Here's a message from 2003. (scroll up)

https://groups.google.com/forum/#!msg/uk.comp.os.linux/5c40N...

> http://www.argos.co.uk

> "Sorry, the Argos Internet site cannot currently be viewed using Netscape 6 or other browsers with the same rendering engine.

> In the meantime, please use a different web browser or call 0870 600 2020 to order items from the Argos catalogue."

> Sorry, I think I'll shop elsewhere until you get it fixed...

Argos was sniffing the useragent. I think people tried changing the useragent, and it worked fine.

This kind of thing wasn't rare, even in 2003.


>This kind of thing wasn't rare, even in 2003.

And it is not rare now either. Nothing has changed in that regard. Things have just gotten massively slower, use insane amounts of CPU, and are less functional.


Even the first NeXT computer in 1990 was 1120×832...albeit greyscale...still...800x600 died in the mid-90s - especially for professionals.

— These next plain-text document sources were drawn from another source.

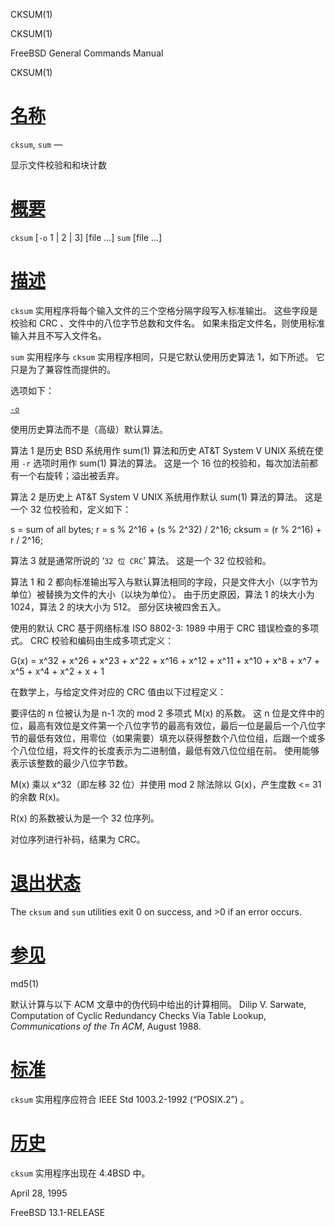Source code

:   CKSUM(1)  

CKSUM(1)

FreeBSD General Commands Manual

CKSUM(1)

[名称](#__u540D___u79F0_)
=======================

`cksum`, `sum` —

显示文件校验和和块计数

[概要](#__u6982___u8981_)
=======================

`cksum` \[`-o` 1 | 2 | 3\] \[file ...\] `sum` \[file ...\]

[描述](#__u63CF___u8FF0_)
=======================

`cksum` 实用程序将每个输入文件的三个空格分隔字段写入标准输出。 这些字段是校验和 CRC 、文件中的八位字节总数和文件名。 如果未指定文件名，则使用标准输入并且不写入文件名。

`sum` 实用程序与 `cksum` 实用程序相同，只是它默认使用历史算法 1，如下所述。 它只是为了兼容性而提供的。

选项如下：

[`-o`](#o)

使用历史算法而不是（高级）默认算法。

算法 1 是历史 BSD 系统用作 sum(1) 算法和历史 AT&T System V UNIX 系统在使用 `-r` 选项时用作 sum(1) 算法的算法。 这是一个 16 位的校验和，每次加法前都有一个右旋转；溢出被丢弃。

算法 2 是历史上 AT&T System V UNIX 系统用作默认 sum(1) 算法的算法。 这是一个 32 位校验和，定义如下：

s = sum of all bytes; r = s % 2^16 + (s % 2^32) / 2^16; cksum = (r % 2^16) + r / 2^16; 

算法 3 就是通常所说的 ‘`32 位 CRC`’ 算法。 这是一个 32 位校验和。

算法 1 和 2 都向标准输出写入与默认算法相同的字段，只是文件大小（以字节为单位）被替换为文件的大小（以块为单位）。 由于历史原因，算法 1 的块大小为 1024，算法 2 的块大小为 512。 部分区块被四舍五入。

使用的默认 CRC 基于网络标准 ISO 8802-3: 1989 中用于 CRC 错误检查的多项式。 CRC 校验和编码由生成多项式定义：

G(x) = x^32 + x^26 + x^23 + x^22 + x^16 + x^12 + x^11 + x^10 + x^8 + x^7 + x^5 + x^4 + x^2 + x + 1 

在数学上，与给定文件对应的 CRC 值由以下过程定义：

要评估的 n 位被认为是 n\-1 次的 mod 2 多项式 M(x) 的系数。 这 n 位是文件中的位，最高有效位是文件第一个八位字节的最高有效位，最后一位是最后一个八位字节的最低有效位，用零位（如果需要）填充以获得整数个八位位组，后跟一个或多个八位位组，将文件的长度表示为二进制值，最低有效八位位组在前。 使用能够表示该整数的最少八位字节数。

M(x) 乘以 x^32（即左移 32 位）并使用 mod 2 除法除以 G(x)，产生度数 <= 31 的余数 R(x)。

R(x) 的系数被认为是一个 32 位序列。

对位序列进行补码，结果为 CRC。

[退出状态](#__u9000___u51FA___u72B6___u6001_)
=========================================

The `cksum` and `sum` utilities exit 0 on success, and >0 if an error occurs.

[参见](#__u53C2___u89C1_)
=======================

md5(1)

默认计算与以下 ACM 文章中的伪代码中给出的计算相同。 Dilip V. Sarwate, Computation of Cyclic Redundancy Checks Via Table Lookup, _Communications of the Tn ACM_, August 1988.

[标准](#__u6807___u51C6_)
=======================

`cksum` 实用程序应符合 IEEE Std 1003.2-1992 (“POSIX.2”) 。

[历史](#__u5386___u53F2_)
=======================

`cksum` 实用程序出现在 4.4BSD 中。

April 28, 1995

FreeBSD 13.1-RELEASE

Firefox was released in November 2004.


The initial release of Phoenix was in 2002. Many long-time Netscape/Mozilla users (myself included) switched very early on.


I remember even relatively computer un-savvy folk in '98 having 1024x768 monitors.


I know that. The date range was not exclusive. The point was that high resolution CRTs date quite a bit back even for consumer use. We had no problems browsing the web.


That was 1997, not 2007.


IE 6 was released with Windows XP in 2001 and IE 7 didn't come out until the end of 2006.


Opera was awesome even in 2000.


2007 I was working for a shop that only officially supported IE6. It was a health insurance company too. Your premiums at work!


This website itself is not far behind, weighing in at 937kb and 57 requests: http://www.webpagetest.org/result/160422_KJ_18KN/1/details/


network latency still fails to catch up to human awareness' time resolution.

client-side logic, done right is much improved over a server-side solution.


Which network and which latency? My local network runs audio way below the Haas limit - I can record over the network without incurring any latency penalty.


Comparing local-network performance with "random" cross-internet traffic IMHO isn't very useful, because there is a wide range for internet latency.

My wired desktop gets DNS responses from 8.8.8.8 nearly as if it were in my network, in way under 10 ms, ping responses in 2 ms or so. Accessing websites hosted in e.g. Korea takes >100 ms.

Add a congested wireless connection somewhere (WLAN or mobile network) and you can add another few hundred ms. And neither cross-continent nor congested wireless latency is going to go away.


Perhaps I should have been more explicit - comparing local audio traffic to local web traffic, there's a heck of a lot of difference. That would be the stacks.


[flagged]


English much?

I said audio. I provided this as a counterexample to the stated thesis of your post. There exist things that can be done over a network such that latency is not an issue. I am obviously not pulling data over a cross-continental link.

FWIW, the protocols I write at work can do a full data pull - a couple thousand elements and growing - in under a half second end to end. I don't know of any HTML/Web based protocols that can even get close to that over localhost.

So yeah - we know the Web is an utter pig. My point is that it probably doesn't have to be.


Reading comprehension much?

The article was specifically about web page payload size. My comment was comparing UX of dynamic client-side logic vs full round trips.

You must replied to the wrong comment, I would hope.